- [WORK TASK]: Each line of the data below that carries the word "logic" needs to be copied.

(Dataset entries)

##############################

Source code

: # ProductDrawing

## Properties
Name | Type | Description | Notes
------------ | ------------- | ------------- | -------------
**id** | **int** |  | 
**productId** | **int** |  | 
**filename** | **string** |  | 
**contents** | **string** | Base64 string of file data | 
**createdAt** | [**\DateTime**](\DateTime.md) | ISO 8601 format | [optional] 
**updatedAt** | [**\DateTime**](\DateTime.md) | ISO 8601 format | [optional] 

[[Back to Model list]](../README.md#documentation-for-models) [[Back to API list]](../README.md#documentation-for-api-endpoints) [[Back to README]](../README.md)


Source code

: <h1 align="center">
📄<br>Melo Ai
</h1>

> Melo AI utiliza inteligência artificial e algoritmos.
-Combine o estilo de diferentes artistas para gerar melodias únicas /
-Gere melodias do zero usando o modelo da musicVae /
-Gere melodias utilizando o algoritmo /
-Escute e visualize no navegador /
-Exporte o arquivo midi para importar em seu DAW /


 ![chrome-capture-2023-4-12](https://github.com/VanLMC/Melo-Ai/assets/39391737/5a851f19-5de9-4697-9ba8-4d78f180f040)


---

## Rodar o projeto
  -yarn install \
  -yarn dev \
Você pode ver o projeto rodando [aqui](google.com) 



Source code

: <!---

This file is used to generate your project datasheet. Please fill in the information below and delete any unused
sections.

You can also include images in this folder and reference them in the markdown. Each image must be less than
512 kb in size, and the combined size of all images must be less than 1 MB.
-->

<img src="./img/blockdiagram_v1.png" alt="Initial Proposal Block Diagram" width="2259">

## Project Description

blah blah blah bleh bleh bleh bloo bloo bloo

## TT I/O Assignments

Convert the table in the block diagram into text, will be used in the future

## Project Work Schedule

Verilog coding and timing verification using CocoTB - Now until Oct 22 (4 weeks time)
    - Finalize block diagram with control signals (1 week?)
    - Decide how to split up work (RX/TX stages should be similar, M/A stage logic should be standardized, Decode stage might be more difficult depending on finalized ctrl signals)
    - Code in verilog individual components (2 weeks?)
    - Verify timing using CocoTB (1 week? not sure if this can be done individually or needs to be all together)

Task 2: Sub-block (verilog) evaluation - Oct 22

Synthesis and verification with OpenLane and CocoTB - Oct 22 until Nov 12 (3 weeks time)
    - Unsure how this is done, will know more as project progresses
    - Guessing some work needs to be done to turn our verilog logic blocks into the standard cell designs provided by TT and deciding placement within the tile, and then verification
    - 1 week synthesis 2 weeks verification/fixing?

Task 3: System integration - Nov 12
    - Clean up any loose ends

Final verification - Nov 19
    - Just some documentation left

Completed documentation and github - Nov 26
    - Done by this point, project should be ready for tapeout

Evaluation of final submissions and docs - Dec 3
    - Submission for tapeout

##############################

- [ANSWER BOX]:
    - Decide how to split up work (RX/TX stages should be similar, M/A stage logic should be standardized, Decode stage might be more difficult depending on finalized ctrl signals)
    - Guessing some work needs to be done to turn our verilog logic blocks into the standard cell designs provided by TT and deciding placement within the tile, and then verification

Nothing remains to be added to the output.